Monday, Jul. 25, 1938

"Happy Augury"

The Evian Conference of 32 nations answered the question "What shall the World do to aid Jewish and other refugees?" by adopting, before adjournment last week, a resolution which sets up in London a permanent Refugee Organization expected to be headed by a U. S. citizen nominated by President Roosevelt. U. S. Ambassador to the Court of St. James Joseph P. Kennedy reflected Franklin Roosevelt's continuing interest in the conference he called by declaring, "Our hearts are with our delegates at Evian in their difficult but humane task!" The Nazi press of Germany churlishly accused the President of currying Jewish favor and votes. At Evian, U. S. and British delegates were extremely vexed at French Senator Henry Berenger for making a speech which they thought distinctly indiscreet.

"Perhaps I ought to whisper it," said genial Senator Berenger, "but it is a fact that, for the first time, the United States of America has agreed to participate in intergovernmental action for a work which reaches beyond the confines of its own country.* I see in this a happy augury for the future!''

August 3 was set as the date for the Refugee Organization to begin work in London, with Ambassador Kennedy as vice chairman. Mentioned most prominently for chairman was the President's friend, Lawyer George Rublee, 70, of Washington, who constituted in 1886 the entire graduating class of Groton School --the school from which the President graduated in 1900 (see p. 34).
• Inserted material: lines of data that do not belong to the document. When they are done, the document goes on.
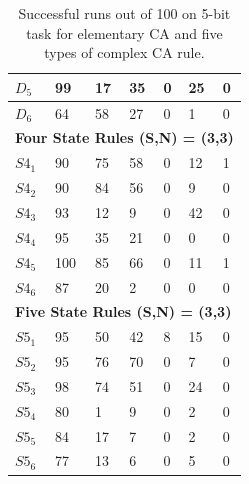 \documentclass{elsarticle}
\begin{document}
\begin{multicols}{2}
\begin{table}[!htb]
\begin{tabular}{|l|l|l|l|l|l|l|}
$D_{5}$ & 99 & 17 & 35 & 0 & 25 & 0 \\ \hline
$D_{6}$ & 64 & 58 & 27 & 0 & 1 & 0 \\ \hline
\multicolumn{7}{|l|}{\textbf{Four State Rules (S,N) = (3,3)}} \\ \hline
$S4_{1}$ & 90 & 75 & 58 & 0 & 12  & 1 \\ \hline
$S4_{2}$ & 90 & 84 & 56 & 0 & 9 & 0  \\ \hline
$S4_{3}$ & 93 & 12 & 9 & 0 & 42 & 0 \\ \hline
$S4_{4}$ & 95 & 35 & 21 & 0 & 0 & 0 \\ \hline
$S4_{5}$ & 100 & 85 & 66 & 0 & 11 & 1 \\ \hline
$S4_{6}$ & 87 & 20 & 2 & 0 & 0 & 0 \\ \hline
\multicolumn{7}{|l|}{\textbf{Five State Rules (S,N) = (3,3)}} \\ \hline
$S5_{1}$ & 95 & 50 & 42 & 8 & 15 & 0 \\ \hline
$S5_{2}$ & 95 & 76 & 70 & 0 & 7 & 0 \\ \hline
$S5_{3}$ & 98 & 74 & 51 & 0 & 24 & 0 \\ \hline
$S5_{4}$ & 80 & 1 & 9 & 0 & 2 & 0 \\ \hline
$S5_{5}$ & 84 & 17 & 7 & 0 & 2 & 0 \\ \hline
$S5_{6}$ & 77 & 13 & 6 & 0 & 5 & 0 \\ \hline
\end{tabular}
\caption{Successful runs out of 100 on 5-bit task for elementary CA and five 
    types of complex CA rule.}
\label{table:results}
\end{table}




\end{multicols}
\end{document}
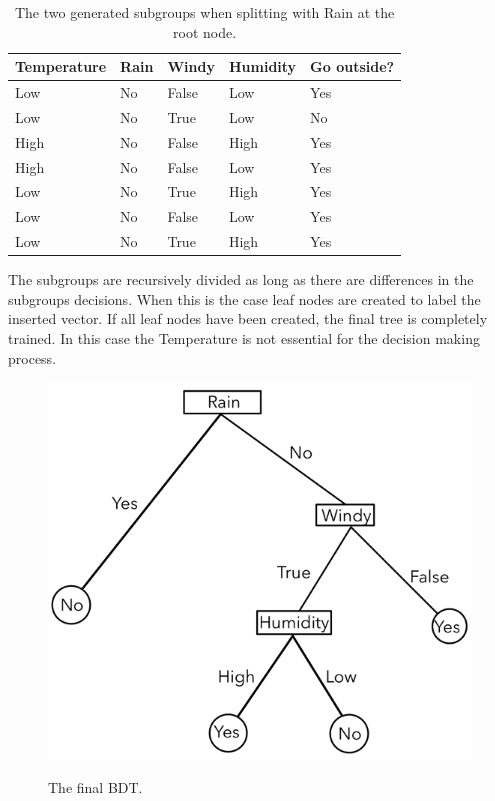 \documentclass[
12pt,
headsepline,
bibliography=totoc,
twoside=semi,
]{scrartcl}
\begin{document}
   \begin{table}[H]
      \begin{center}\begin{tabular}{|l|l|l|l||l|}
      \hline
         Temperature & Rain & Windy & Humidity & Go outside? \\
       \hline
       \hline
      Low& No & False & Low & Yes \\
      \hline
      Low& No & True & Low & No \\
      \hline
      High& No & False &  High& Yes \\
      \hline
      High& No &  False&  Low& Yes \\
      \hline
      Low&  No& True & High &  Yes\\
      \hline
      Low&  No&  False& Low & Yes \\
      \hline
      Low&  No& True& High & Yes\\
      \hline
      \end{tabular}\end{center}
      \label{fig:fig102}
      \caption{The two generated subgroups when splitting with Rain at the root node.}
      \end{table}

 The subgroups are recursively divided as long as there are differences in the subgroups decisions. When this is the case leaf nodes are created to label the inserted vector. If all leaf nodes have been created, the final tree is completely trained. In this case the Temperature is not essential for the decision making process.

 
 \begin{figure}[H]
    \centering\includegraphics[scale=0.55]{BDT11.png}\label{fig:fig11}
    \caption{The final BDT.} 
 \end{figure}
\end{document}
At Evian last week the British slammed the door of Palestine against any larger admissions of Jewish refugees, intimated cautiously that a few might be welcomed in Kenya, "but no mass migration." Definitely the Evian Conference failed to discover any lands willing at this moment to accept the bulk of Europe's frantic, hard-pressed political refugees, although Argentina, Brazil, Peru, Mexico and Canada opened the door to refugee agricultural workers. The face-saving Refugee Organization created last week seemed destined to engage in endless bickering with Germany, chiefly on the issue of whether or not expelled Jews ought to be permitted to take most of their property with them when forced to emigrate. At present, under various pretexts, they are plucked practically as clean as a dressed fowl before they are let out of the Reich.

* Far from true. The U. S. called the Washington Disarmament Conference (1921), was a signatory of the Kellogg Pact to outlaw war, has long been a South American negotiator and arbitrator and for many years has participated officially in the workings of the International Red Cross and International Labor Organization.